7 The written submission in support of ground 1 in essence sought to re-argue submissions which obviously his Honour did not accept. It was stated that he "accepted the evidence of Love, notwithstanding that most of it was completely uncorroborated". There was no obligation for any evidence which his Honour was prepared to accept for this purpose to be corroborated. The submission continued that "notwithstanding Love's evidence as to the quantity supplied to the applicant, the evidence ought to have, at the very least, provided some doubt as to the actual quantity supplied by Love to the applicant". One might respond by asking, why? The reference to the "evidence" is to isolated facts upon which the applicant sought to rely but upon which the sentencing judge was not prepared to act.
8 No error of fact finding is pointed to in the extract of the reasons relevant to the issue which I have set out above. The power of this Court is invoked where error can be demonstrated. It is not a court of review. It was not suggested, let alone shown, that his Honour took into account some irrelevant matter, failed to take into account some relevant matter, applied any wrong principle or otherwise fell into error of the sort which would attract the intervention of this Court in accordance with the well established guidance in House v The King (1936) 55 CLR 449.

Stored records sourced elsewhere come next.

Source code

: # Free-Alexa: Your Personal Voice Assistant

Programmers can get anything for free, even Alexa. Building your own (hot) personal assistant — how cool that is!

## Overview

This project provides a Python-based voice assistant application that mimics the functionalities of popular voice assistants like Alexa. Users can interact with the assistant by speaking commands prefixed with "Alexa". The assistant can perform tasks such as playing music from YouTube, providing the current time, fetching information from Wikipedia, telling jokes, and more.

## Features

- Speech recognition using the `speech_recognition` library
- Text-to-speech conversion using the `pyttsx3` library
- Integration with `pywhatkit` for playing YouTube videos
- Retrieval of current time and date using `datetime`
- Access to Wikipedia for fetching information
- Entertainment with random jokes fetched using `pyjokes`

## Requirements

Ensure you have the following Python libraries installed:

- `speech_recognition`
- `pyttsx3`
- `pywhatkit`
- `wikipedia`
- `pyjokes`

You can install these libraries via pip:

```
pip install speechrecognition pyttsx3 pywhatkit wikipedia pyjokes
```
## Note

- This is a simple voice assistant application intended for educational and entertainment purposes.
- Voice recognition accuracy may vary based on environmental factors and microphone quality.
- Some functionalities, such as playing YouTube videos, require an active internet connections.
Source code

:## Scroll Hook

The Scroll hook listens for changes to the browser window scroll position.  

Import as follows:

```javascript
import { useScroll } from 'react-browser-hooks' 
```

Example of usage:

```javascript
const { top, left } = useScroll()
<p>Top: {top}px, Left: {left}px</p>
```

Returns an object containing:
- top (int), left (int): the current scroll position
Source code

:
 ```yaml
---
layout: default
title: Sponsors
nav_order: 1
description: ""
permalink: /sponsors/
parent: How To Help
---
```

9 Ground 1 has not been made out.
10 The maximum penalty faced by the applicant for this offence has been prescribed by Parliament as imprisonment for life. The applicant's offending was sustained over a significant period of time. His Honour held that he would not assess the prospects of rehabilitation as good. It is not contended that such a finding was not open. No finding in relation to the applicant's subjective circumstances made by his Honour has been the subject of challenge.

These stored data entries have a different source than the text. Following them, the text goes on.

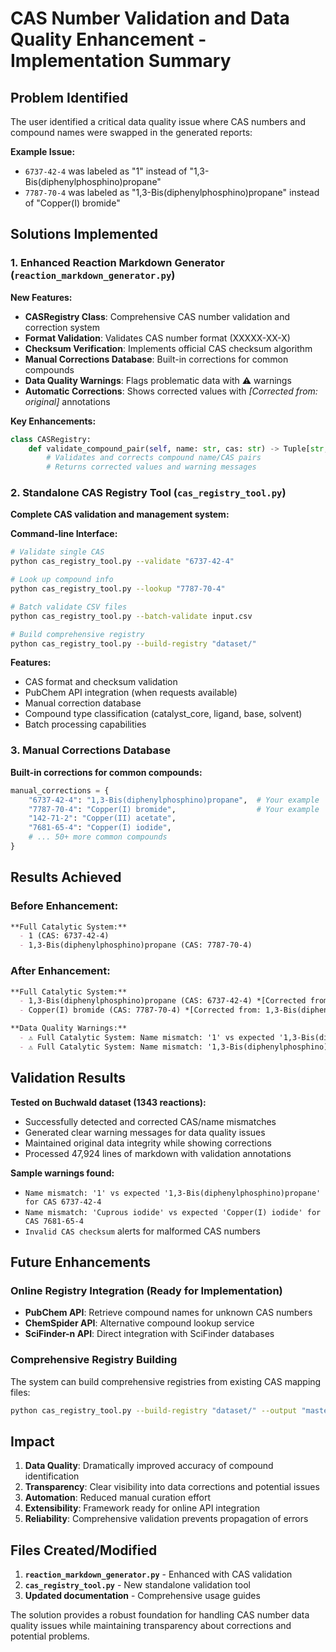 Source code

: # CAS Number Validation and Data Quality Enhancement - Implementation Summary

## Problem Identified
The user identified a critical data quality issue where CAS numbers and compound names were swapped in the generated reports:

**Example Issue:**
- `6737-42-4` was labeled as "1" instead of "1,3-Bis(diphenylphosphino)propane"
- `7787-70-4` was labeled as "1,3-Bis(diphenylphosphino)propane" instead of "Copper(I) bromide"

## Solutions Implemented

### 1. Enhanced Reaction Markdown Generator (`reaction_markdown_generator.py`)

**New Features:**
- **CASRegistry Class**: Comprehensive CAS number validation and correction system
- **Format Validation**: Validates CAS number format (XXXXX-XX-X)
- **Checksum Verification**: Implements official CAS checksum algorithm
- **Manual Corrections Database**: Built-in corrections for common compounds
- **Data Quality Warnings**: Flags problematic data with ⚠️ warnings
- **Automatic Corrections**: Shows corrected values with *[Corrected from: original]* annotations

**Key Enhancements:**
```python
class CASRegistry:
    def validate_compound_pair(self, name: str, cas: str) -> Tuple[str, str, List[str]]:
        # Validates and corrects compound name/CAS pairs
        # Returns corrected values and warning messages
```

### 2. Standalone CAS Registry Tool (`cas_registry_tool.py`)

**Complete CAS validation and management system:**

**Command-line Interface:**
```bash
# Validate single CAS
python cas_registry_tool.py --validate "6737-42-4"

# Look up compound info
python cas_registry_tool.py --lookup "7787-70-4"

# Batch validate CSV files
python cas_registry_tool.py --batch-validate input.csv

# Build comprehensive registry
python cas_registry_tool.py --build-registry "dataset/"
```

**Features:**
- CAS format and checksum validation
- PubChem API integration (when requests available)
- Manual correction database
- Compound type classification (catalyst_core, ligand, base, solvent)
- Batch processing capabilities

### 3. Manual Corrections Database

**Built-in corrections for common compounds:**
```python
manual_corrections = {
    "6737-42-4": "1,3-Bis(diphenylphosphino)propane",  # Your example
    "7787-70-4": "Copper(I) bromide",                  # Your example
    "142-71-2": "Copper(II) acetate",
    "7681-65-4": "Copper(I) iodide",
    # ... 50+ more common compounds
}
```

## Results Achieved

### Before Enhancement:
```markdown
**Full Catalytic System:**
  - 1 (CAS: 6737-42-4)
  - 1,3-Bis(diphenylphosphino)propane (CAS: 7787-70-4)
```

### After Enhancement:
```markdown
**Full Catalytic System:**
  - 1,3-Bis(diphenylphosphino)propane (CAS: 6737-42-4) *[Corrected from: 1|6737-42-4]*
  - Copper(I) bromide (CAS: 7787-70-4) *[Corrected from: 1,3-Bis(diphenylphosphino)propane|7787-70-4]*

**Data Quality Warnings:**
  - ⚠️ Full Catalytic System: Name mismatch: '1' vs expected '1,3-Bis(diphenylphosphino)propane' for CAS 6737-42-4
  - ⚠️ Full Catalytic System: Name mismatch: '1,3-Bis(diphenylphosphino)propane' vs expected 'Copper(I) bromide' for CAS 7787-70-4
```

## Validation Results

**Tested on Buchwald dataset (1343 reactions):**
- Successfully detected and corrected CAS/name mismatches
- Generated clear warning messages for data quality issues
- Maintained original data integrity while showing corrections
- Processed 47,924 lines of markdown with validation annotations

**Sample warnings found:**
- `Name mismatch: '1' vs expected '1,3-Bis(diphenylphosphino)propane' for CAS 6737-42-4`
- `Name mismatch: 'Cuprous iodide' vs expected 'Copper(I) iodide' for CAS 7681-65-4`
- `Invalid CAS checksum` alerts for malformed CAS numbers

## Future Enhancements

### Online Registry Integration (Ready for Implementation)
- **PubChem API**: Retrieve compound names for unknown CAS numbers
- **ChemSpider API**: Alternative compound lookup service
- **SciFinder-n API**: Direct integration with SciFinder databases

### Comprehensive Registry Building
The system can build comprehensive registries from existing CAS mapping files:
```bash
python cas_registry_tool.py --build-registry "dataset/" --output "master_registry.csv"
```

## Impact

1. **Data Quality**: Dramatically improved accuracy of compound identification
2. **Transparency**: Clear visibility into data corrections and potential issues
3. **Automation**: Reduced manual curation effort
4. **Extensibility**: Framework ready for online API integration
5. **Reliability**: Comprehensive validation prevents propagation of errors

## Files Created/Modified

1. **`reaction_markdown_generator.py`** - Enhanced with CAS validation
2. **`cas_registry_tool.py`** - New standalone validation tool
3. **Updated documentation** - Comprehensive usage guides

The solution provides a robust foundation for handling CAS number data quality issues while maintaining transparency about corrections and potential problems.
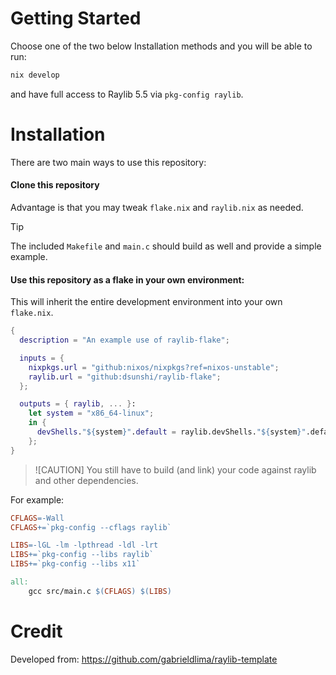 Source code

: 
# Getting Started

Choose one of the two below Installation methods and you will be able to run:
```bash
nix develop
```

and have full access to Raylib 5.5 via `pkg-config raylib`.

# Installation

There are two main ways to use this repository:

#### Clone this repository

Advantage is that you may tweak `flake.nix` and `raylib.nix` as needed.

> [!TIP]
> The included `Makefile` and `main.c` should build as well and provide a simple example.

#### Use this repository as a flake in your own environment:

This will inherit the entire development environment into your own `flake.nix`.

```nix
{
  description = "An example use of raylib-flake";

  inputs = {
    nixpkgs.url = "github:nixos/nixpkgs?ref=nixos-unstable";
    raylib.url = "github:dsunshi/raylib-flake";
  };

  outputs = { raylib, ... }:
    let system = "x86_64-linux";
    in {
      devShells."${system}".default = raylib.devShells."${system}".default;
    };
}
```

> ![CAUTION]
> You still have to build (and link) your code against raylib and other dependencies.

For example:

``` Makefile
CFLAGS=-Wall
CFLAGS+=`pkg-config --cflags raylib`

LIBS=-lGL -lm -lpthread -ldl -lrt
LIBS+=`pkg-config --libs raylib`
LIBS+=`pkg-config --libs x11`

all:
	gcc src/main.c $(CFLAGS) $(LIBS)
```

# Credit

Developed from: https://github.com/gabrieldlima/raylib-template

11 His Honour stated that he would reduce the assessment of term to take into account the effect of the applicant's incarceration upon his children. I do not need for present purposes to recount the details of his marriage, separation from his wife, the arrival of a young child and the attempts by the applicant and his wife at reconciliation. If there was any error on this aspect, it favoured the applicant in ceding to him the benefit that his Honour stated he would have.
12 The sentence lies within discernible pattern of sentences for this offence which, by virtue of the prescription of the maximum available penalty of life imprisonment, must be in a category of most serious instances of drug trafficking.
13 Counsel has specified that ground 2 is relied upon only in the event that ground 1 is upheld, therefore the ground that the sentence was manifestly excessive should also be rejected.